Inter-rater agreement: How often two independent raters reach similar conclusions on the same task. Higher = better rubric.
Justification: Written explanation of your scoring rationale. Major score-dimension on most platforms.
Rolling weighted average: Your quality score computed across recent N tasks (typically 80–120). Determines tier eligibility.
Platform mechanics
Specialty pool: Gated task pool for specific work types (framework, niche language, domain). Pays premium rates.
Task drop: When a batch of tasks becomes available on the platform.
Pay cycle: Frequency of contractor payouts (Outlier weekly, Mercor bi-weekly).
Onboarding: Initial period combining application + calibration + first paid tasks.
Routing priority: How quickly you see new task drops; affected by tier and Outlier+ status.
Application process
Coding sample: Take-home programming test during application.
Work sample: Mercor/Surge written + coding test, longer than coding sample alone.
AI screener: Mercor's AI-conducted video interview.
Vetting interview: Turing's human-conducted technical interview.
Model concepts
Hallucination: Confident model output unsupported by source/knowledge/reasoning.
Pattern completion: Model treats similar things as identical (failure mode).
Constitutional AI: Approach where models are trained against specific principles. Specialty work category.
Multi-step reasoning: Tasks where models must chain multiple inferences.
Long-context: 1M+ token model contexts (small library of text).
Agent: AI model wrapped in a runtime that can take actions (browse, code, call APIs).
Compensation
Effective hourly rate: Gross earnings ÷ actual hours worked, accounting for unpaid wait time.
Specialty premium: Higher rate for specific specialty work (typically 10–40% above base).
Bounty: One-time payment for specific findings (red team programs).
Outlier+: Outlier's $39/month premium tier for priority routing.
Tax and payment
1099: US tax form for self-employed income.
Schedule C: US tax form for self-employment business income.
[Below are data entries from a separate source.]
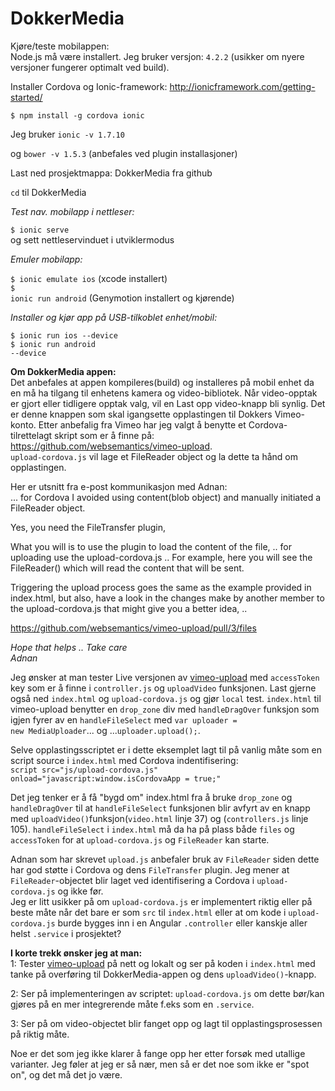 # DokkerMedia

Kjøre/teste mobilappen:</br>
Node.js må være installert. 
Jeg bruker versjon: <code>4.2.2</code> (usikker om nyere versjoner fungerer optimalt ved build).

Installer Cordova og Ionic-framework: http://ionicframework.com/getting-started/

<code>$ npm install -g cordova ionic</code>

Jeg bruker <code>ionic -v 1.7.10</code>

og <code>bower -v 1.5.3</code> (anbefales ved plugin installasjoner)

Last ned prosjektmappa: DokkerMedia fra github

<code>cd</code> til DokkerMedia

<em>Test nav. mobilapp i nettleser:</em>

<code>$ ionic serve</code>   
og sett nettleservinduet i utviklermodus

<em>Emuler mobilapp:</em>

<code>$ ionic emulate ios</code>       (xcode installert)</br>
<code>$ ionic run android</code>       (Genymotion installert og kjørende)

<em>Installer og kjør app på USB-tilkoblet enhet/mobil:</em>

<code>$ ionic run ios --device</code></br>
<code>$ ionic run android --device</code>

<strong>Om DokkerMedia appen:</strong></br>
Det anbefales at appen kompileres(build) og installeres på mobil enhet da en må ha tilgang til enhetens kamera og video-bibliotek. Når video-opptak er gjort eller tidligere opptak valg, vil en Last opp video-knapp bli synlig. Det er denne knappen som skal igangsette opplastingen til Dokkers Vimeo-konto. Etter anbefalig fra Vimeo har jeg valgt å benytte et Cordova-tilrettelagt skript som er å finne på: <a href>https://github.com/websemantics/vimeo-upload</a>.</br>
<code>upload-cordova.js</code> vil lage et FileReader object og la dette ta hånd om opplastingen.

Her er utsnitt fra e-post kommunikasjon med Adnan:</br>
... for Cordova I avoided using content(blob object) and manually initiated a FileReader object.

Yes, you need the FileTransfer plugin, 

What you will is to use the plugin to load the content of the file, .. for uploading use the upload-cordova.js .. For example, here you will see the FileReader() which will read the content that will be sent.

Triggering the upload process goes the same as the example provided in index.html, but also, have a look in the changes make by another member to the upload-cordova.js that might give you a better idea, .. 

<a href>https://github.com/websemantics/vimeo-upload/pull/3/files</a>

<em>Hope that helps .. Take care</br>
Adnan</em>

Jeg ønsker at man tester Live versjonen av <a href="http://websemantics.github.io/vimeo-upload/">vimeo-upload</a> med <code>accessToken</code> key som er å finne i <code>controller.js</code> og <code>uploadVideo</code> funksjonen. Last gjerne også ned <code>index.html</code> og <code>upload-cordova.js</code> og gjør <code>local</code> test. <code>index.html</code> til vimeo-upload benytter en <code>drop_zone</code> div med <code>handleDragOver</code> funksjon som igjen fyrer av en <code>handleFileSelect</code> med <code>var uploader = new MediaUploader</code>... og ...<code>uploader.upload();</code>.

Selve opplastingsscriptet er i dette eksemplet lagt til på vanlig måte som en script source i <code>index.html</code> med Cordova indentifisering:</br>
<code>script src="js/upload-cordova.js" onload="javascript:window.isCordovaApp = true;"</code>

Det jeg tenker er å få "bygd om" index.html fra å bruke <code>drop_zone</code> og <code>handleDragOver</code> til at <code>handleFileSelect</code> funksjonen blir avfyrt av en knapp med <code>uploadVideo()</code>funksjon(<code>video.html</code> linje 37) og (<code>controllers.js</code> linje 105). <code>handleFileSelect</code> i <code>index.html</code> må da ha på plass både <code>files</code> og <code>accessToken</code> for at <code>upload-cordova.js</code> og <code>FileReader</code> kan starte.

Adnan som har skrevet <code>upload.js</code> anbefaler bruk av <code>FileReader</code> siden dette har god støtte i Cordova og dens <code>FileTransfer</code> plugin. Jeg mener at <code>FileReader</code>-objectet blir laget ved identifisering a Cordova i <code>upload-cordova.js</code> og ikke før.</br>
Jeg er litt usikker på om <code>upload-cordova.js</code> er implementert riktig eller på beste måte når det bare er som <code>src</code> til <code>index.html</code> eller at om kode i <code>upload-cordova.js</code> burde bygges inn i en Angular  <code>.controller</code> eller kanskje aller helst <code>.service</code> i prosjektet?

<strong>I korte trekk ønsker jeg at man:</strong></br>
1: Tester <a href="http://websemantics.github.io/vimeo-upload/">vimeo-upload</a> på nett og lokalt og ser på koden i <code>index.html</code> med tanke på overføring til DokkerMedia-appen og dens <code>uploadVideo()</code>-knapp.

2: Ser på implementeringen av scriptet: <code>upload-cordova.js</code> om dette bør/kan gjøres på en mer integrerende måte f.eks som en <code>.service</code>.

3: Ser på om video-objectet blir fanget opp og lagt til opplastingsprosessen på riktig måte.

Noe er det som jeg ikke klarer å fange opp her etter forsøk med utallige varianter. Jeg føler at jeg er så nær, men så er det noe som ikke er "spot on", og det må det jo være.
SEP-IRA / Solo 401(k): Self-employed retirement accounts with high contribution caps.
FIRC: Foreign Inward Remittance Certificate, India equivalent of foreign-income receipt.
Wise / Payoneer: Cross-border payment platforms commonly used by AI training contractors.
Career
Tier-up: Promotion to higher tier (entry → mid → senior).
Specialty calibration: Calibration tasks specific to a specialty pool, gating that pool's access.
Quality coach: Senior contractor who provides feedback in some specialty pools.
Program manager: Platform employee who runs specific contractor programs; can negotiate rates.
Bottom line
The vocabulary of AI training contracting is specific and worth learning. New contractors who use these terms accurately in applications and interviews signal experience. Senior contractors should be able to define each of these without thinking.